[Saved entries]
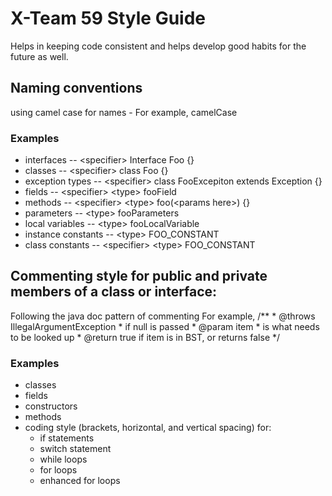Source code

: # X-Team 59 Style Guide

Helps in keeping code consistent and helps develop good habits for the future as well.

## Naming conventions

using camel case for names - For example, camelCase

### Examples
* interfaces -- \<specifier\> Interface Foo {}
* classes -- \<specifier\> class Foo {}
* exception types -- \<specifier\> class FooExcepiton extends Exception {}
* fields -- \<specifier\> \<type\> fooField
* methods -- \<specifier\> \<type\> foo(\<params here\>) {}
* parameters -- \<type\> fooParameters
* local variables -- \<type\> fooLocalVariable
* instance constants -- \<type\> FOO_CONSTANT
* class constants -- \<specifier\> \<type\> FOO_CONSTANT

## Commenting style for public and private members of a class or interface:
Following the java doc pattern of commenting 
For example,
	/**
	 * @throws IllegalArgumentException
	 *             if null is passed
	 * @param item
	 *            is what needs to be looked up
	 * @return true if item is in BST, or returns false
	 */

### Examples

* classes
* fields
* constructors
* methods
* coding style (brackets, horizontal, and vertical spacing) for:
  * if statements
  * switch statement
  * while loops
  * for loops
  * enhanced for loops

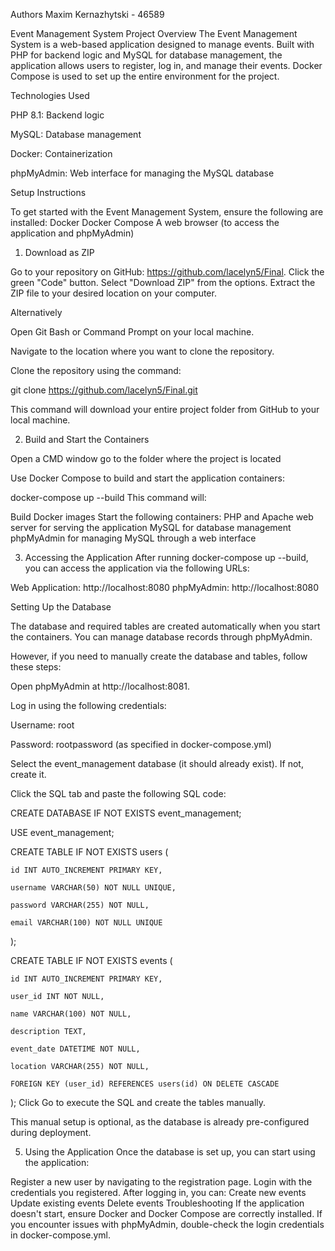 Authors
Maxim Kernazhytski - 46589

Event Management System
Project Overview
The Event Management System is a web-based application designed to manage events. Built with PHP for backend logic and MySQL for database management, the application allows users to register, log in, and manage their events. Docker Compose is used to set up the entire environment for the project.

Technologies Used

PHP 8.1: Backend logic

MySQL: Database management

Docker: Containerization

phpMyAdmin: Web interface for managing the MySQL database

Setup Instructions

To get started with the Event Management System, ensure the following are installed:
Docker
Docker Compose
A web browser (to access the application and phpMyAdmin)

1. Download as ZIP

Go to your repository on GitHub: https://github.com/lacelyn5/Final.
Click the green "Code" button.
Select "Download ZIP" from the options.
Extract the ZIP file to your desired location on your computer.

Alternatively

Open Git Bash or Command Prompt on your local machine.

Navigate to the location where you want to clone the repository.

Clone the repository using the command:


git clone https://github.com/lacelyn5/Final.git

This command will download your entire project folder from GitHub to your local machine. 

2. Build and Start the Containers

Open a CMD window go to the folder where the project is located

Use Docker Compose to build and start the application containers:

docker-compose up --build
This command will:

Build Docker images
Start the following containers:
PHP and Apache web server for serving the application
MySQL for database management
phpMyAdmin for managing MySQL through a web interface

3. Accessing the Application
After running docker-compose up --build, you can access the application via the following URLs:

Web Application: http://localhost:8080
phpMyAdmin: http://localhost:8080

Setting Up the Database

The database and required tables are created automatically when you start the containers. You can manage database records through phpMyAdmin.

However, if you need to manually create the database and tables, follow these steps:

Open phpMyAdmin at http://localhost:8081.

Log in using the following credentials:

Username: root

Password: rootpassword (as specified in docker-compose.yml)

Select the event_management database (it should already exist). If not, create it.

Click the SQL tab and paste the following SQL code:



CREATE DATABASE IF NOT EXISTS event_management;

USE event_management;

CREATE TABLE IF NOT EXISTS users (
    
    id INT AUTO_INCREMENT PRIMARY KEY,
   
    username VARCHAR(50) NOT NULL UNIQUE,
    
    password VARCHAR(255) NOT NULL,
    
    email VARCHAR(100) NOT NULL UNIQUE

);

CREATE TABLE IF NOT EXISTS events (
    
    id INT AUTO_INCREMENT PRIMARY KEY,
    
    user_id INT NOT NULL,
    
    name VARCHAR(100) NOT NULL,
   
    description TEXT,
    
    event_date DATETIME NOT NULL,
    
    location VARCHAR(255) NOT NULL,
    
    FOREIGN KEY (user_id) REFERENCES users(id) ON DELETE CASCADE

);
Click Go to execute the SQL and create the tables manually.

This manual setup is optional, as the database is already pre-configured during deployment.

5. Using the Application
Once the database is set up, you can start using the application:

Register a new user by navigating to the registration page.
Login with the credentials you registered.
After logging in, you can:
Create new events
Update existing events
Delete events
Troubleshooting
If the application doesn't start, ensure Docker and Docker Compose are correctly installed.
If you encounter issues with phpMyAdmin, double-check the login credentials in docker-compose.yml.
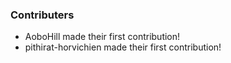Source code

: <!--
A new scriv changelog fragment.

Uncomment the section that is right (remove the HTML comment wrapper).
-->

### Contributers

-   AoboHill made their first contribution!
-   pithirat-horvichien made their first contribution!

<!--
### ENH

-   A bullet item for the ENH category.

-->
<!--
### BUG

-   A bullet item for the BUG category.

-->
<!--
### DOC

-   A bullet item for the DOC category.

-->
<!--
### Deprecations

-   A bullet item for the Deprecations category.

-->
<!--
### Discontinued

-   A bullet item for the Discontinued category.

-->
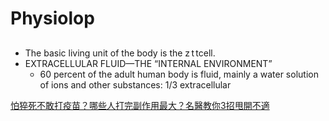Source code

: # Physiolop

##

* The  basic  living  unit  of  the  body  is  the  z t tcell.
* EXTRACELLULAR  FLUID—THE   “INTERNAL  ENVIRONMENT”
  * 60  percent  of  the  adult  human  body  is  fluid,  mainly a  water  solution  of  ions  and  other  substances: 1/3 extracellular

[怕猝死不敢打疫苗？哪些人打完副作用最大？名醫教你3招甩開不適](https://youtu.be/30aQSvs2_qY)
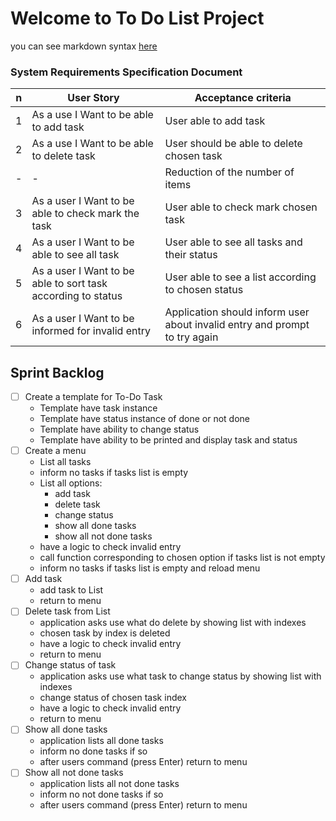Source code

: # Welcome to To Do List Project

you can see markdown syntax [here](https://github.com/marktext/marktext/blob/master/docs/MARKDOWN_SYNTAX.md)

### System Requirements Specification Document

n| User Story | Acceptance criteria
-|-|-
1| As a use I Want to be able to add task | User able to add task    
2| As a use I Want to be able to delete task  | User should be able to delete chosen task  
-| - | Reduction of the number of items
3| As a user I Want to be able to check mark the task  | User able to check mark chosen task
4| As a user I Want to be able to see all task  | User able to see all tasks and their status
5| As a user I Want to be able to sort task according to status | User able to see a list according to chosen status
6| As a user I Want to be informed for invalid entry | Application should inform user about invalid entry and prompt to try again

## Sprint Backlog

- [ ] Create a template for To-Do Task
  - Template have task instance
  - Template have status instance of done or not done
  - Template have ability to change status
  - Template have ability to be printed and display task and status
- [ ] Create a menu
  - List all tasks
  - inform no tasks if tasks list is empty
  - List all options:
    - add task
    - delete task
    - change status
    - show all done tasks
    - show all not done tasks
  - have a logic to check invalid entry
  - call function corresponding to chosen option if tasks list is not empty
  - inform no tasks if tasks list is empty and reload menu
- [ ] Add task
  - add task to List
  - return to menu
- [ ] Delete task from List
  - application asks use what do delete by showing list with indexes
  - chosen task by index is deleted
  - have a logic to check invalid entry
  - return to menu
- [ ] Change status of task
  - application asks use what task to change status by showing list with indexes
  - change status of chosen task index
  - have a logic to check invalid entry
  - return to menu
- [ ] Show all done tasks
  - application lists all done tasks
  - inform no done tasks if so
  - after users command (press Enter) return to menu
- [ ] Show all not done tasks
  - application lists all not done tasks
  - inform no not done tasks if so
  - after users command (press Enter) return to menu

# [TASK PROMPT]
In the records above, find each line with the string "first" and list it.

# [TASK ANSWER]
-   AoboHill made their first contribution!
-   pithirat-horvichien made their first contribution!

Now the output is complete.